**Exercise objective**
Find every line below where the word "move" occurs, then give how many you found and nothing else.

**Data records**
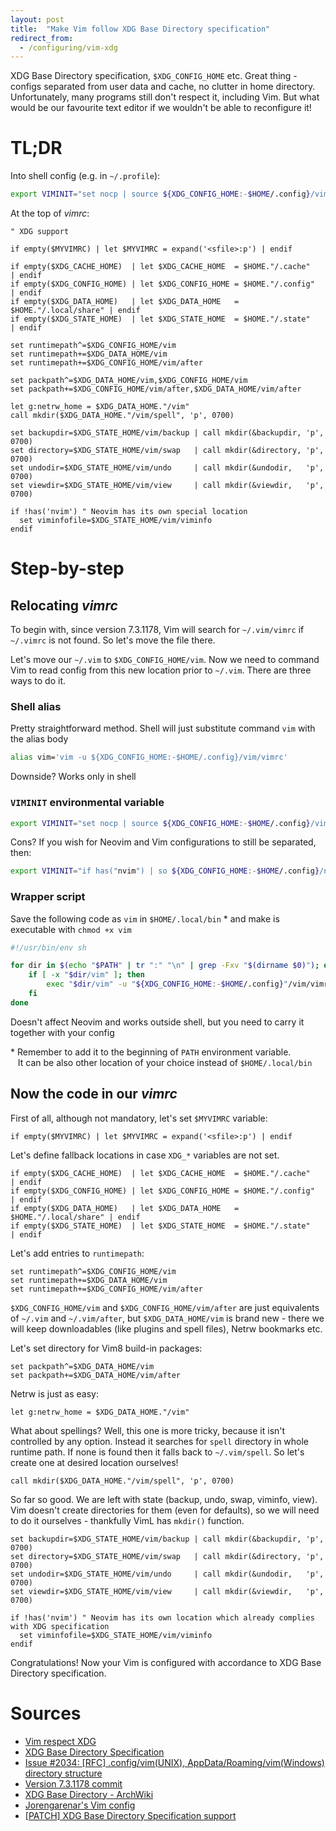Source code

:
 ```yaml
---
layout: post
title:  "Make Vim follow XDG Base Directory specification"
redirect_from:
  - /configuring/vim-xdg
---
```


XDG Base Directory specification, `$XDG_CONFIG_HOME` etc. Great thing - configs
separated from user data and cache, no clutter in home directory. Unfortunately,
many programs still don't respect it, including Vim. But what would be our favourite
text editor if we wouldn't be able to reconfigure it!

# TL;DR

Into shell config (e.g. in `~/.profile`):
```sh
export VIMINIT="set nocp | source ${XDG_CONFIG_HOME:-$HOME/.config}/vim/vimrc"
```

At the top of _vimrc_:
```vim
" XDG support

if empty($MYVIMRC) | let $MYVIMRC = expand('<sfile>:p') | endif

if empty($XDG_CACHE_HOME)  | let $XDG_CACHE_HOME  = $HOME."/.cache"       | endif
if empty($XDG_CONFIG_HOME) | let $XDG_CONFIG_HOME = $HOME."/.config"      | endif
if empty($XDG_DATA_HOME)   | let $XDG_DATA_HOME   = $HOME."/.local/share" | endif
if empty($XDG_STATE_HOME)  | let $XDG_STATE_HOME  = $HOME."/.state"       | endif

set runtimepath^=$XDG_CONFIG_HOME/vim
set runtimepath+=$XDG_DATA_HOME/vim
set runtimepath+=$XDG_CONFIG_HOME/vim/after

set packpath^=$XDG_DATA_HOME/vim,$XDG_CONFIG_HOME/vim
set packpath+=$XDG_CONFIG_HOME/vim/after,$XDG_DATA_HOME/vim/after

let g:netrw_home = $XDG_DATA_HOME."/vim"
call mkdir($XDG_DATA_HOME."/vim/spell", 'p', 0700)

set backupdir=$XDG_STATE_HOME/vim/backup | call mkdir(&backupdir, 'p', 0700)
set directory=$XDG_STATE_HOME/vim/swap   | call mkdir(&directory, 'p', 0700)
set undodir=$XDG_STATE_HOME/vim/undo     | call mkdir(&undodir,   'p', 0700)
set viewdir=$XDG_STATE_HOME/vim/view     | call mkdir(&viewdir,   'p', 0700)

if !has('nvim') " Neovim has its own special location
  set viminfofile=$XDG_STATE_HOME/vim/viminfo
endif
```

# Step-by-step
## Relocating _vimrc_

To begin with, since version 7.3.1178, Vim will search for `~/.vim/vimrc` if
`~/.vimrc` is not found. So let's move the file there.

Let's move our `~/.vim` to `$XDG_CONFIG_HOME/vim`. Now we need to command Vim
to read config from this new location prior to `~/.vim`. There are three ways
to do it.

### Shell alias

Pretty straightforward method. Shell will just substitute command `vim` with the alias body

```sh
alias vim='vim -u ${XDG_CONFIG_HOME:-$HOME/.config}/vim/vimrc'
```

Downside? Works only in shell

### `VIMINIT` environmental variable

```sh
export VIMINIT="set nocp | source ${XDG_CONFIG_HOME:-$HOME/.config}/vim/vimrc"
```

Cons? If you wish for Neovim and Vim configurations to still be separated, then:

```sh
export VIMINIT="if has("nvim") | so ${XDG_CONFIG_HOME:-$HOME/.config}/nvim/init.vim | else | set nocp | so ${XDG_CONFIG_HOME:-$HOME/.config}/vim/vimrc | endif"
```

### Wrapper script

Save the following code as `vim` in `$HOME/.local/bin` \*
and make is executable with `chmod +x vim`

```sh
#!/usr/bin/env sh

for dir in $(echo "$PATH" | tr ":" "\n" | grep -Fxv "$(dirname $0)"); do
    if [ -x "$dir/vim" ]; then
        exec "$dir/vim" -u "${XDG_CONFIG_HOME:-$HOME/.config}"/vim/vimrc "$@"
    fi
done
```

Doesn't affect Neovim and works outside shell, but you need to carry it together
with your config

\* Remember to add it to the beginning of `PATH` environment variable. \
&nbsp;&nbsp; It can be also other location of your choice instead of `$HOME/.local/bin`

## Now the code in our _vimrc_

First of all, although not mandatory, let's set `$MYVIMRC` variable:
```vim
if empty($MYVIMRC) | let $MYVIMRC = expand('<sfile>:p') | endif
```

Let's define fallback locations in case `XDG_*` variables are not set.
```vim
if empty($XDG_CACHE_HOME)  | let $XDG_CACHE_HOME  = $HOME."/.cache"       | endif
if empty($XDG_CONFIG_HOME) | let $XDG_CONFIG_HOME = $HOME."/.config"      | endif
if empty($XDG_DATA_HOME)   | let $XDG_DATA_HOME   = $HOME."/.local/share" | endif
if empty($XDG_STATE_HOME)  | let $XDG_STATE_HOME  = $HOME."/.state"       | endif
```

Let's add entries to `runtimepath`:
```vim
set runtimepath^=$XDG_CONFIG_HOME/vim
set runtimepath+=$XDG_DATA_HOME/vim
set runtimepath+=$XDG_CONFIG_HOME/vim/after
```

`$XDG_CONFIG_HOME/vim` and `$XDG_CONFIG_HOME/vim/after` are just equivalents of
`~/.vim` and `~/.vim/after`, but `$XDG_DATA_HOME/vim` is brand new - there we
will keep downloadables (like plugins and spell files), Netrw bookmarks etc.

Let's set directory for Vim8 build-in packages:
```vim
set packpath^=$XDG_DATA_HOME/vim
set packpath+=$XDG_DATA_HOME/vim/after
```

Netrw is just as easy:
```vim
let g:netrw_home = $XDG_DATA_HOME."/vim"
```

What about spellings? Well, this one is more tricky, because it isn't controlled
by any option. Instead it searches for `spell` directory in whole runtime path.
If none is found then it falls back to `~/.vim/spell`. So let's create one at
desired location ourselves!
```vim
call mkdir($XDG_DATA_HOME."/vim/spell", 'p', 0700)
```

So far so good. We are left with state (backup, undo, swap, viminfo, view).
Vim doesn't create directories for them (even for defaults), so we will need
to do it ourselves - thankfully VimL has `mkdir()` function.
```vim
set backupdir=$XDG_STATE_HOME/vim/backup | call mkdir(&backupdir, 'p', 0700)
set directory=$XDG_STATE_HOME/vim/swap   | call mkdir(&directory, 'p', 0700)
set undodir=$XDG_STATE_HOME/vim/undo     | call mkdir(&undodir,   'p', 0700)
set viewdir=$XDG_STATE_HOME/vim/view     | call mkdir(&viewdir,   'p', 0700)

if !has('nvim') " Neovim has its own location which already complies with XDG specification
  set viminfofile=$XDG_STATE_HOME/vim/viminfo
endif
```

Congratulations! Now your Vim is configured with accordance to XDG Base Directory specification.

# Sources
* [Vim respect XDG](https://tlvince.com/vim-respect-xdg)
* [XDG Base Directory Specification](https://specifications.freedesktop.org/basedir-spec/0.8/)
* [Issue #2034: [RFC] .config/vim(UNIX), AppData/Roaming/vim(Windows) directory structure](https://github.com/vim/vim/issues/2034)
* [Version 7.3.1178 commit](https://github.com/vim/vim/commit/6a459902592e2a4ba68)
* [XDG Base Directory - ArchWiki](https://wiki.archlinux.org/index.php/XDG_Base_Directory)
* [Jorengarenar's Vim config](https://github.com/Jorengarenar/dotfiles/tree/master/vim)
* [[PATCH] XDG Base Directory Specification support](https://groups.google.com/g/vim_dev/c/ieoldm29ymM/m/-dTZ2E8A1xwJ)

**Result**
2